Franchises typically start out of the home and are commonly mom-and-pop type franchises. As they grow, bigger ones require offices and employees, but they are all small businesses. The largest franchisee, Terry Justice out of Baltimore, has 1,750 teams and a staff of 12 full-time workers, 22 people overall. His franchise is considered extraordinary not just because he has roughly 700 more teams than anybody else but because his company offers its workers health insurance.

A league operator can make a good living doing this, but it takes work. “It’s not a get-rich-quick operation,” said Justice. Yet, he added, “it can be lucrative if it’s run professionally.” Revenues depend on the number of teams a franchise can sign up. Teams pay between $25 and $50 per week to play, depending on the franchise. Thus, revenues depend on the number of teams a franchise can recruit—and thus potential revenue depends on the size of the market.
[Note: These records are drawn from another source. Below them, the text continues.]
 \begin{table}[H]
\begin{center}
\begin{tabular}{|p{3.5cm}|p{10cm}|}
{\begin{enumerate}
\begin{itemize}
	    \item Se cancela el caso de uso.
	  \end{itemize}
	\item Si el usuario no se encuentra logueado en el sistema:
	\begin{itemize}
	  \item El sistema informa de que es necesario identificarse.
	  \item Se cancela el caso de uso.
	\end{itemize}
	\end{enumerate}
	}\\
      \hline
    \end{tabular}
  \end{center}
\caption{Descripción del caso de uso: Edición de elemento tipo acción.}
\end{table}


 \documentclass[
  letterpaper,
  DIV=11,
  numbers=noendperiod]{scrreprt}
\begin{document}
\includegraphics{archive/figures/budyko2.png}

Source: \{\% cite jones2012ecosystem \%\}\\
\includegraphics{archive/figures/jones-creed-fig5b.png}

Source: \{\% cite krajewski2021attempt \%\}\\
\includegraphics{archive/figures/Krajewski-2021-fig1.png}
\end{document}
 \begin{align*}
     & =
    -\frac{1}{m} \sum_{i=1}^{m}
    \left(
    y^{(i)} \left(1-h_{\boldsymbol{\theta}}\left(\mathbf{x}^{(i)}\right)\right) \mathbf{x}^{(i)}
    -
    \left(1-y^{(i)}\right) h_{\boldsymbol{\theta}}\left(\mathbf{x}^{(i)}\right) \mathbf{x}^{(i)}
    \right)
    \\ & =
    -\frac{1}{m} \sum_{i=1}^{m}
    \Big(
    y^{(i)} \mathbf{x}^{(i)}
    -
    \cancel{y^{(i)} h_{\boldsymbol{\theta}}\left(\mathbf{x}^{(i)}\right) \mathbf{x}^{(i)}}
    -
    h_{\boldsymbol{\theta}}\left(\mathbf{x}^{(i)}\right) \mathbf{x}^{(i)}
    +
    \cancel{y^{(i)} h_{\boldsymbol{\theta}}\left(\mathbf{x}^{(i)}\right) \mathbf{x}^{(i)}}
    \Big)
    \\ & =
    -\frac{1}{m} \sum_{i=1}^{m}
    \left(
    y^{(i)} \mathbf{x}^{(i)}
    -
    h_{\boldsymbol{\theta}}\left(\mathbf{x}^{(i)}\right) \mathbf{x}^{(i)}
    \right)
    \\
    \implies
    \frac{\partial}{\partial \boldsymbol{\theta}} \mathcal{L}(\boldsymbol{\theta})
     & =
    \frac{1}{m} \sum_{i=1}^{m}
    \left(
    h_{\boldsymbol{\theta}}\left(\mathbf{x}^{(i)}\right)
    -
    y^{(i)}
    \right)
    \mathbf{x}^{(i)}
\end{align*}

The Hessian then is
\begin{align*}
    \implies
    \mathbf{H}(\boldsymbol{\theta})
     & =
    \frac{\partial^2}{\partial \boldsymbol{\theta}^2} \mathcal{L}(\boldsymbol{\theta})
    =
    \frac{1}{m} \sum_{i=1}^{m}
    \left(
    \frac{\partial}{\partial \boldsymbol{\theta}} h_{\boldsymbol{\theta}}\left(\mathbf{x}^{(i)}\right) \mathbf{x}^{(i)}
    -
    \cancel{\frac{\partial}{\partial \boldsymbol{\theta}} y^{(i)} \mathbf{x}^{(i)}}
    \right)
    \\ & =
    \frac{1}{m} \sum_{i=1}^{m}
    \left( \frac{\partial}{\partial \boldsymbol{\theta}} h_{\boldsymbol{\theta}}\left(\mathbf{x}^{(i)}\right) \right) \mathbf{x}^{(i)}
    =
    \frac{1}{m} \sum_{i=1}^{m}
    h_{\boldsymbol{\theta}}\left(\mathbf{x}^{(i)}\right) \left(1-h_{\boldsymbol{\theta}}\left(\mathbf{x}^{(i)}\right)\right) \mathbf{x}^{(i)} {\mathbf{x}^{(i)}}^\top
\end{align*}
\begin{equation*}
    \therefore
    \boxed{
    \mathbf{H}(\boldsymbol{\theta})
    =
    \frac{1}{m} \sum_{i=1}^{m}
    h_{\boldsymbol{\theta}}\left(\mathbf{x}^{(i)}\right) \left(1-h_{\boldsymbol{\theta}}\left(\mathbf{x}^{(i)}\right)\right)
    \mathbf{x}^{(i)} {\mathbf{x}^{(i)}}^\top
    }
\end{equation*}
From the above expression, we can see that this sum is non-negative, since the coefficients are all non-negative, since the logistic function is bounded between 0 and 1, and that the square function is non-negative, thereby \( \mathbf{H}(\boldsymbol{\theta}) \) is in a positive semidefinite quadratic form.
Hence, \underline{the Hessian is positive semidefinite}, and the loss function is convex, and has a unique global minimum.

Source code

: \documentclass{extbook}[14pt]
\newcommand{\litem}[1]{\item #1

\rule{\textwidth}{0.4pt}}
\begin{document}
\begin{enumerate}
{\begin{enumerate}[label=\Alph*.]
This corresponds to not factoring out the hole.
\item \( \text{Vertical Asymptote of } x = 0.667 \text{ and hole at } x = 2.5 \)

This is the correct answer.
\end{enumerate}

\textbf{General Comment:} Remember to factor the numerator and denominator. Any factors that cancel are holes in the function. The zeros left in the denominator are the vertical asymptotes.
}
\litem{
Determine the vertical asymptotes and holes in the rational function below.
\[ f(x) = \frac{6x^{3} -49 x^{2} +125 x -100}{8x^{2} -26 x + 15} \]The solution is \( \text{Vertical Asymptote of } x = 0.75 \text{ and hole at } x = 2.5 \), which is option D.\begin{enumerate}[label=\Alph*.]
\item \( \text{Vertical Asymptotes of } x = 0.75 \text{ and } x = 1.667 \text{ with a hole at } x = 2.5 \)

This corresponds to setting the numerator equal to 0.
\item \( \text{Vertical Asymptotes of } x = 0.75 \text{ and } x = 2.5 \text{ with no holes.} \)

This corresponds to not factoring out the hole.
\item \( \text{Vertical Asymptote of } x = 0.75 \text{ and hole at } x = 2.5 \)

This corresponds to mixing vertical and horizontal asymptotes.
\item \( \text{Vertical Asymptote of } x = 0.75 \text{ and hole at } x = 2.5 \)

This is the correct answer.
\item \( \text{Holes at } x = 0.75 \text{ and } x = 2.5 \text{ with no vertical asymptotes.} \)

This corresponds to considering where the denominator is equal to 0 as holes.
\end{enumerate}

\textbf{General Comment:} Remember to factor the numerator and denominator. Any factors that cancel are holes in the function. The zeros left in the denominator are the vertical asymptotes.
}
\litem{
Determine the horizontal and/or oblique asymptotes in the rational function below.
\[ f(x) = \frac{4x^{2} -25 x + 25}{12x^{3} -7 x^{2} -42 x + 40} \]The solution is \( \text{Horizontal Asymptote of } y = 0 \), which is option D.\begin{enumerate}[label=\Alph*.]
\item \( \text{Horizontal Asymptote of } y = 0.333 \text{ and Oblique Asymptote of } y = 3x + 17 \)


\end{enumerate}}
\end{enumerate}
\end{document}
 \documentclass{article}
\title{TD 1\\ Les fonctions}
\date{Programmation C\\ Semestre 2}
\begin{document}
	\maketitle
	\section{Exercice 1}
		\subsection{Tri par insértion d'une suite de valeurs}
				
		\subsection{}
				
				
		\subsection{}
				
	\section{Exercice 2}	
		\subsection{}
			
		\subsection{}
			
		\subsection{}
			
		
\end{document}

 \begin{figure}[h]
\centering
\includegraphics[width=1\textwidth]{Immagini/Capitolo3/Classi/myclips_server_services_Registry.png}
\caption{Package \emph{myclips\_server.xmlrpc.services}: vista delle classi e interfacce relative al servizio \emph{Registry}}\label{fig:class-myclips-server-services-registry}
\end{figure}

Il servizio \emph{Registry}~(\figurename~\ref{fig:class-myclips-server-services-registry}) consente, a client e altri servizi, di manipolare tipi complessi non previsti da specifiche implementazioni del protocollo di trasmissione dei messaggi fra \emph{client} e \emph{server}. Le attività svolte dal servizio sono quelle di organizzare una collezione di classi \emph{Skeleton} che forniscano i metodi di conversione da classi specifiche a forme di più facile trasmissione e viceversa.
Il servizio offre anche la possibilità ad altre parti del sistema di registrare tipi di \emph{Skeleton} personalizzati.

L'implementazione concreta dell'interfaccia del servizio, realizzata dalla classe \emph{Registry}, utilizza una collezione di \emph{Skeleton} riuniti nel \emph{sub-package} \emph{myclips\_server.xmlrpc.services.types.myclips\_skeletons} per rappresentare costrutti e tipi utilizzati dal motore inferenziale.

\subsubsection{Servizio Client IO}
Funds are set aside for franchise fees, awards, tournaments and travel costs for the franchise’s teams to go to Las Vegas for the annual national tournament. If a franchise with 100 teams has $15 per team each week left over after all of its fees and expenses, a 40-week season could yield $60,000 in profit.

Blanski started his franchise in 2002, the same year he got married. Any profits his franchise earned during its first two years were pumped back into the company, he said, requiring his wife, Kerry, to keep her job in the mortgage business. With 114 teams the franchise now stands on its own. “If it wasn’t for (Kerry), I wouldn’t be here talking with you,” Blanski said.